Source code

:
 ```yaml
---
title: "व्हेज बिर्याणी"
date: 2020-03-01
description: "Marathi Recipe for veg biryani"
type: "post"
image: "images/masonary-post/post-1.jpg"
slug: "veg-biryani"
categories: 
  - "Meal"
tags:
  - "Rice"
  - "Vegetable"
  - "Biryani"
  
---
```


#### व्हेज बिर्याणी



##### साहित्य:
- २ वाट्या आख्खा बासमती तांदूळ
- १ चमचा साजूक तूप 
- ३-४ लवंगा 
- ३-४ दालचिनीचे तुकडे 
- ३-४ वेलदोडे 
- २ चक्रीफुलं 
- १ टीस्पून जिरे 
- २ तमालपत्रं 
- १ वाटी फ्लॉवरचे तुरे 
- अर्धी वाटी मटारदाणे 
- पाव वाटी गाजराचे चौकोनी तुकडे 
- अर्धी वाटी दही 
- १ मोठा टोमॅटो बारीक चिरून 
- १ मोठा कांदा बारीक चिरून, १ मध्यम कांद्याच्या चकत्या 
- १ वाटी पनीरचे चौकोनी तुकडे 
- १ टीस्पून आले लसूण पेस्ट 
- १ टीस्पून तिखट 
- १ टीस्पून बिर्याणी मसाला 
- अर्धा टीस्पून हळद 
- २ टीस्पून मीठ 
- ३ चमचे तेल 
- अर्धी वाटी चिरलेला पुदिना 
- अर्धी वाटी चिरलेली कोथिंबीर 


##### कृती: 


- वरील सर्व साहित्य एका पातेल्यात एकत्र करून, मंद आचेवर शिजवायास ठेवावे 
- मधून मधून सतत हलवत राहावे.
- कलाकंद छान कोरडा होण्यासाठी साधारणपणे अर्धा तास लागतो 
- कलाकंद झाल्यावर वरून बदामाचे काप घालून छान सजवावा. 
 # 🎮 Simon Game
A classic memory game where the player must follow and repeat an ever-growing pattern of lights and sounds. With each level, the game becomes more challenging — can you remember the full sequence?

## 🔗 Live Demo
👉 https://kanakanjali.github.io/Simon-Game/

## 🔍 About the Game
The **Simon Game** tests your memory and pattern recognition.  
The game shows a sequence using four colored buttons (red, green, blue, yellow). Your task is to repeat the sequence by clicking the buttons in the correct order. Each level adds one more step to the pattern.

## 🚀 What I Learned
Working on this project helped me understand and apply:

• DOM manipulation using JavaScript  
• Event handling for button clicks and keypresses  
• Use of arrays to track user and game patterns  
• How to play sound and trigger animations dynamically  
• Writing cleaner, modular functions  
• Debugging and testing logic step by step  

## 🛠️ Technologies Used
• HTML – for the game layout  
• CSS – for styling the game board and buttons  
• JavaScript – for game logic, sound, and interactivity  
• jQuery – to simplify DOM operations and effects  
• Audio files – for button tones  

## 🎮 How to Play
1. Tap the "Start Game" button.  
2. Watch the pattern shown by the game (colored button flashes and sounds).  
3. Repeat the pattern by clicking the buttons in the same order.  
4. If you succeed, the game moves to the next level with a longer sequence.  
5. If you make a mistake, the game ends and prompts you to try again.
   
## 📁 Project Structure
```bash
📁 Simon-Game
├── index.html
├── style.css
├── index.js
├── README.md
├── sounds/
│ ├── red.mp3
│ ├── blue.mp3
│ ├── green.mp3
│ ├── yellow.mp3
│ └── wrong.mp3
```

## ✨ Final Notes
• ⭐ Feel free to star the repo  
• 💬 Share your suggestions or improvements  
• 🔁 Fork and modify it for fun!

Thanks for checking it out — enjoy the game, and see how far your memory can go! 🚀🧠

_ABOUT THIS TASK_
Extract all of the data above without altering anything.

_EXERCISE RESULT_
Source code

:
 ```yaml
---
title: "व्हेज बिर्याणी"
date: 2020-03-01
description: "Marathi Recipe for veg biryani"
type: "post"
image: "images/masonary-post/post-1.jpg"
slug: "veg-biryani"
categories: 
  - "Meal"
tags:
  - "Rice"
  - "Vegetable"
  - "Biryani"
  
---
```


#### व्हेज बिर्याणी



##### साहित्य:
- २ वाट्या आख्खा बासमती तांदूळ
- १ चमचा साजूक तूप 
- ३-४ लवंगा 
- ३-४ दालचिनीचे तुकडे 
- ३-४ वेलदोडे 
- २ चक्रीफुलं 
- १ टीस्पून जिरे 
- २ तमालपत्रं 
- १ वाटी फ्लॉवरचे तुरे 
- अर्धी वाटी मटारदाणे 
- पाव वाटी गाजराचे चौकोनी तुकडे 
- अर्धी वाटी दही 
- १ मोठा टोमॅटो बारीक चिरून 
- १ मोठा कांदा बारीक चिरून, १ मध्यम कांद्याच्या चकत्या 
- १ वाटी पनीरचे चौकोनी तुकडे 
- १ टीस्पून आले लसूण पेस्ट 
- १ टीस्पून तिखट 
- १ टीस्पून बिर्याणी मसाला 
- अर्धा टीस्पून हळद 
- २ टीस्पून मीठ 
- ३ चमचे तेल 
- अर्धी वाटी चिरलेला पुदिना 
- अर्धी वाटी चिरलेली कोथिंबीर 


##### कृती: 


- वरील सर्व साहित्य एका पातेल्यात एकत्र करून, मंद आचेवर शिजवायास ठेवावे 
- मधून मधून सतत हलवत राहावे.
- कलाकंद छान कोरडा होण्यासाठी साधारणपणे अर्धा तास लागतो 
- कलाकंद झाल्यावर वरून बदामाचे काप घालून छान सजवावा. 
 # 🎮 Simon Game
A classic memory game where the player must follow and repeat an ever-growing pattern of lights and sounds. With each level, the game becomes more challenging — can you remember the full sequence?

## 🔗 Live Demo
👉 https://kanakanjali.github.io/Simon-Game/

## 🔍 About the Game
The **Simon Game** tests your memory and pattern recognition.  
The game shows a sequence using four colored buttons (red, green, blue, yellow). Your task is to repeat the sequence by clicking the buttons in the correct order. Each level adds one more step to the pattern.

## 🚀 What I Learned
Working on this project helped me understand and apply:

• DOM manipulation using JavaScript  
• Event handling for button clicks and keypresses  
• Use of arrays to track user and game patterns  
• How to play sound and trigger animations dynamically  
• Writing cleaner, modular functions  
• Debugging and testing logic step by step  

## 🛠️ Technologies Used
• HTML – for the game layout  
• CSS – for styling the game board and buttons  
• JavaScript – for game logic, sound, and interactivity  
• jQuery – to simplify DOM operations and effects  
• Audio files – for button tones  

## 🎮 How to Play
1. Tap the "Start Game" button.  
2. Watch the pattern shown by the game (colored button flashes and sounds).  
3. Repeat the pattern by clicking the buttons in the same order.  
4. If you succeed, the game moves to the next level with a longer sequence.  
5. If you make a mistake, the game ends and prompts you to try again.
   
## 📁 Project Structure
```bash
📁 Simon-Game
├── index.html
├── style.css
├── index.js
├── README.md
├── sounds/
│ ├── red.mp3
│ ├── blue.mp3
│ ├── green.mp3
│ ├── yellow.mp3
│ └── wrong.mp3
```

## ✨ Final Notes
• ⭐ Feel free to star the repo  
• 💬 Share your suggestions or improvements  
• 🔁 Fork and modify it for fun!

Thanks for checking it out — enjoy the game, and see how far your memory can go! 🚀🧠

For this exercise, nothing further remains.